Hamburg. Seit Monaten ist das Busbeschleunigungsprogramm ein Reizthema in der Stadt, das viele Gegner auf den Plan ruft. Nicht nur Anwohner der betroffenen Busstrecken, auch die Opposition in der Bürgerschaft übt immer wieder scharfe Kritik an dem 259-Millionen-Projekt des SPD-Senats. Zwei Bürgerinitiativen aus Winterhude und von der Uhlenhorst wollen die Bauarbeiten nun mit einer Volksinitiative stoppen. Das Abendblatt beantwortet die wichtigsten Fragen zur Busbeschleunigung.
Wann und warum ist das Busbeschleunigungsprogramm gestartet worden?
Vor dem Regierungsantritt des SPD-Senats im Jahr 2011 hatte die Partei das Wahlversprechen abgegeben, das Hamburger Bussystem „zu einem der modernsten in Europa“ auszubauen. Der neue Senat setzte auf Busse, das Projekt „Stadtbahn“ hatte der vorherige CDU-Bürgermeister Christoph Ahlhaus bereits gestoppt. Im Mai 2012 verabschiedete die Bürgerschaft den Ausbau des Bussystems, die ersten Bauarbeiten für die Linie 5 starteten im Oktober darauf.

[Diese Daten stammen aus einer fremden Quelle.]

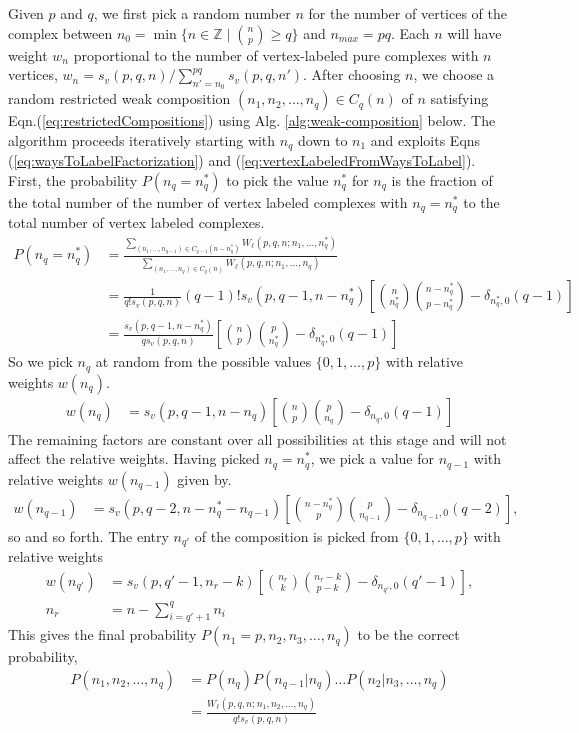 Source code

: \documentclass[12pt]{article}
\theoremstyle{plain}
\theoremstyle{definition}
\theoremstyle{remark}
\newcommand{\CR}{\nonumber\\}
\begin{document}
Given $p$ and $q$, we first pick a random number $n$ for the number of vertices of the complex between $n_{0} = \min{\{n \in \mathbb{Z} \mid \binom{n}{p}\geq q \}}$ and $n_{max} = pq$. Each $n$ will have weight $w_n$ proportional to the number of vertex-labeled pure complexes with $n$ vertices, $w_n=s_v(p,q,n)/\sum_{n'=n_0}^{pq}s_v(p,q,n')$. After choosing $n$, we choose a random restricted weak composition $(n_1,n_2,\dots,n_q)\in C_q(n)$ of $n$ satisfying Eqn.(\ref{eq:restrictedCompositions}) using Alg. \ref{alg:weak-composition} below. The algorithm proceeds iteratively starting with $n_q$ down to $n_1$ and exploits Eqns (\ref{eq:waysToLabelFactorization}) and (\ref{eq:vertexLabeledFromWaysToLabel}). First, the probability $P(n_q=n_q^*)$ to pick the value $n_q^*$ for $n_q$ is the fraction of the total number of the number of vertex labeled complexes with $n_q=n_q^*$ to the total number of vertex labeled complexes.
\begin{align}
    P(n_q=n_q^*)&=\frac{\sum_{(n_1,\dots,n_{q-1})\in C_{q-1}(n-n_q^*)}W_\ell(p,q,n;n_1,\dots,n_q^*)}{\sum_{(n_1,\dots,n_q)\in C_{q}(n)}W_\ell(p,q,n;n_1,\dots,n_q)}\CR
    &=\frac{1}{q!s_v(p,q,n)}(q-1)!s_v(p,q-1,n-n_q^*)\left[\binom{n}{n_q^*}\binom{n-n_q^*}{p-n_q^*}-\delta_{n_q^*,0}(q-1)\right]\CR
    &=\frac{s_v(p,q-1,n-n_q^*)}{qs_v(p,q,n)}\left[\binom{n}{p}\binom{p}{n_q^*}-\delta_{n_q^*,0}(q-1)\right]
\end{align}
So we pick $n_{q}$ at random from the possible values $\{0,1,\dots,p\}$ with relative weights $w(n_q)$.
\begin{align}
    w(n_{q}) &= s_v(p,q-1,n-n_q)\left[\binom{n}{p}\binom{p}{n_q}-\delta_{n_q,0}(q-1)\right]
\end{align}
The remaining factors are constant over all possibilities at this stage and will not affect the relative weights. Having picked $n_q=n_q^*$, we pick a value for $n_{q-1}$ with relative weights $w(n_{q-1})$ given by. 
\begin{align}
    w(n_{q-1}) &= s_v(p,q-2,n-n_q^*-n_{q-1})\left[\binom{n-n_q^*}{p}\binom{p}{n_{q-1}}-\delta_{n_{q-1},0}(q-2)\right],
\end{align}
so and so forth. The entry $n_{q'}$ of the composition is picked from $\{0,1,\dots,p\}$ with relative weights
\begin{align}
    w(n_{q'}) &= s_v(p,q'-1,n_r-k)\left[\binom{n_r}{k}\binom{n_r-k}{p-k}-\delta_{n_{q'},0}(q'-1)\right],\CR
    n_r&=n-\sum_{i=q'+1}^{q}n_i
\end{align}
This gives the final probability $P(n_1=p,n_2,n_3,\dots,n_q)$ to be the correct probability,
\begin{align}
    P(n_1,n_2,\dots,n_q)&=P(n_q)P(n_{q-1}|n_q)\dots P(n_2|n_3,\dots,n_q)\CR
    &=\frac{W_\ell(p,q,n;n_1,n_2,\dots,n_q)}{q!s_v(p,q,n)}
\end{align}
\end{document}
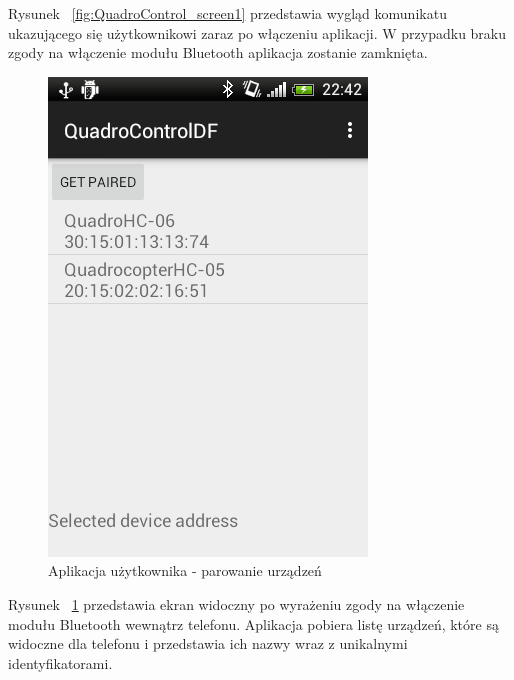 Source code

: Rysunek ~\ref{fig:QuadroControl_screen1} przedstawia wygląd komunikatu ukazującego się użytkownikowi zaraz po włączeniu aplikacji. W przypadku braku zgody na włączenie modułu Bluetooth aplikacja zostanie zamknięta.

\begin{figure}[H]
	\centering
	\includegraphics[scale=0.6]{Pictures/DroidAtScreen/droid@screen-2.png}
	\caption[Aplikacja użytkownika - parowanie urządzeń]{Aplikacja użytkownika - parowanie urządzeń}
	\label{fig:QuadroControl_screen2}
\end{figure}

Rysunek ~\ref{fig:QuadroControl_screen2} przedstawia ekran widoczny po wyrażeniu zgody na włączenie modułu Bluetooth wewnątrz telefonu. Aplikacja pobiera listę urządzeń, które są widoczne dla telefonu i przedstawia ich nazwy wraz z unikalnymi identyfikatorami.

Wie umfangreich ist das Programm?
Das Bussystem soll bis 2020 für 259 Millionen Euro ausgebaut werden. Der Fokus liegt auf den stark ausgelasteten Metrobus-Linien. Im ersten Schritt werden die Linien 2, 3, 5, 6, 7, 20 und 25 bis zum Jahr 2016 optimiert, die Linien 4 und 21 wurden im Bereich Eidelstedter Platz ausgebaut. Statt ursprünglich 250 gibt es nun 540 einzelne Maßnahmen, da Streckenabschnitte neu aufgeteilt worden sind. Diese sind zu rund 110 Baustellen zusammengefasst worden, von denen bereits 40 fertiggestellt worden sind. In der zweiten Bauphase soll es laut Verkehrsbehörde bis 2020 „Optimierungsmaßnahmen weiterer Metrobus-Linien auf ausgewählten Streckenabschnitten“ geben.
Welche Abschnitte sind bereits fertig?
Der Bereich Eidelstedter Platz für die Linien 4 und 21. Fertig ist zudem die Linie 5 vom Hauptbahnhof bis Niendorf Markt – hier fehlen zum Teil aber noch die Ampelschaltungen.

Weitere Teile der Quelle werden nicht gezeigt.